Data provided:
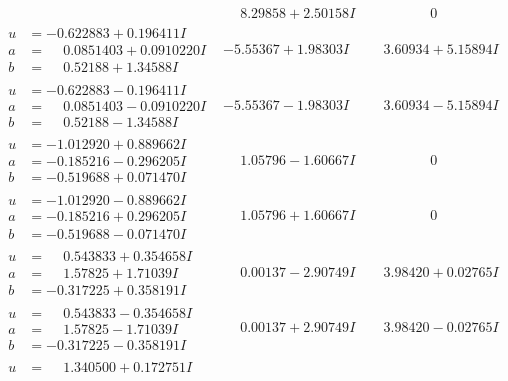 \documentclass[1p]{elsarticle_modified}
\theoremstyle{definition}
\begin{document}
$$\begin{array}{c|c|c}
 & \phantom{-}8.29858 + 2.50158 I & \phantom{-0.000000 } 0 \\ \hline\begin{aligned}
u &= -0.622883 + 0.196411 I \\
a &= \phantom{-}0.0851403 + 0.0910220 I \\
b &= \phantom{-}0.52188 + 1.34588 I\end{aligned}
 & -5.55367 + 1.98303 I & \phantom{-}3.60934 + 5.15894 I \\ \hline\begin{aligned}
u &= -0.622883 - 0.196411 I \\
a &= \phantom{-}0.0851403 - 0.0910220 I \\
b &= \phantom{-}0.52188 - 1.34588 I\end{aligned}
 & -5.55367 - 1.98303 I & \phantom{-}3.60934 - 5.15894 I \\ \hline\begin{aligned}
u &= -1.012920 + 0.889662 I \\
a &= -0.185216 - 0.296205 I \\
b &= -0.519688 + 0.071470 I\end{aligned}
 & \phantom{-}1.05796 - 1.60667 I & \phantom{-0.000000 } 0 \\ \hline\begin{aligned}
u &= -1.012920 - 0.889662 I \\
a &= -0.185216 + 0.296205 I \\
b &= -0.519688 - 0.071470 I\end{aligned}
 & \phantom{-}1.05796 + 1.60667 I & \phantom{-0.000000 } 0 \\ \hline\begin{aligned}
u &= \phantom{-}0.543833 + 0.354658 I \\
a &= \phantom{-}1.57825 + 1.71039 I \\
b &= -0.317225 + 0.358191 I\end{aligned}
 & \phantom{-}0.00137 - 2.90749 I & \phantom{-}3.98420 + 0.02765 I \\ \hline\begin{aligned}
u &= \phantom{-}0.543833 - 0.354658 I \\
a &= \phantom{-}1.57825 - 1.71039 I \\
b &= -0.317225 - 0.358191 I\end{aligned}
 & \phantom{-}0.00137 + 2.90749 I & \phantom{-}3.98420 - 0.02765 I \\ \hline\begin{aligned}
u &= \phantom{-}1.340500 + 0.172751 I \\

\end{aligned}
\end{array}$$
\end{document}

What is required: The reply should consist of the listing restated word for word, with its pictures removed.

Answer box:
 \documentclass[1p]{elsarticle_modified}
\theoremstyle{definition}
\begin{document}
$$\begin{array}{c|c|c}
 & \phantom{-}8.29858 + 2.50158 I & \phantom{-0.000000 } 0 \\ \hline\begin{aligned}
u &= -0.622883 + 0.196411 I \\
a &= \phantom{-}0.0851403 + 0.0910220 I \\
b &= \phantom{-}0.52188 + 1.34588 I\end{aligned}
 & -5.55367 + 1.98303 I & \phantom{-}3.60934 + 5.15894 I \\ \hline\begin{aligned}
u &= -0.622883 - 0.196411 I \\
a &= \phantom{-}0.0851403 - 0.0910220 I \\
b &= \phantom{-}0.52188 - 1.34588 I\end{aligned}
 & -5.55367 - 1.98303 I & \phantom{-}3.60934 - 5.15894 I \\ \hline\begin{aligned}
u &= -1.012920 + 0.889662 I \\
a &= -0.185216 - 0.296205 I \\
b &= -0.519688 + 0.071470 I\end{aligned}
 & \phantom{-}1.05796 - 1.60667 I & \phantom{-0.000000 } 0 \\ \hline\begin{aligned}
u &= -1.012920 - 0.889662 I \\
a &= -0.185216 + 0.296205 I \\
b &= -0.519688 - 0.071470 I\end{aligned}
 & \phantom{-}1.05796 + 1.60667 I & \phantom{-0.000000 } 0 \\ \hline\begin{aligned}
u &= \phantom{-}0.543833 + 0.354658 I \\
a &= \phantom{-}1.57825 + 1.71039 I \\
b &= -0.317225 + 0.358191 I\end{aligned}
 & \phantom{-}0.00137 - 2.90749 I & \phantom{-}3.98420 + 0.02765 I \\ \hline\begin{aligned}
u &= \phantom{-}0.543833 - 0.354658 I \\
a &= \phantom{-}1.57825 - 1.71039 I \\
b &= -0.317225 - 0.358191 I\end{aligned}
 & \phantom{-}0.00137 + 2.90749 I & \phantom{-}3.98420 - 0.02765 I \\ \hline\begin{aligned}
u &= \phantom{-}1.340500 + 0.172751 I \\

\end{aligned}
\end{array}$$
\end{document}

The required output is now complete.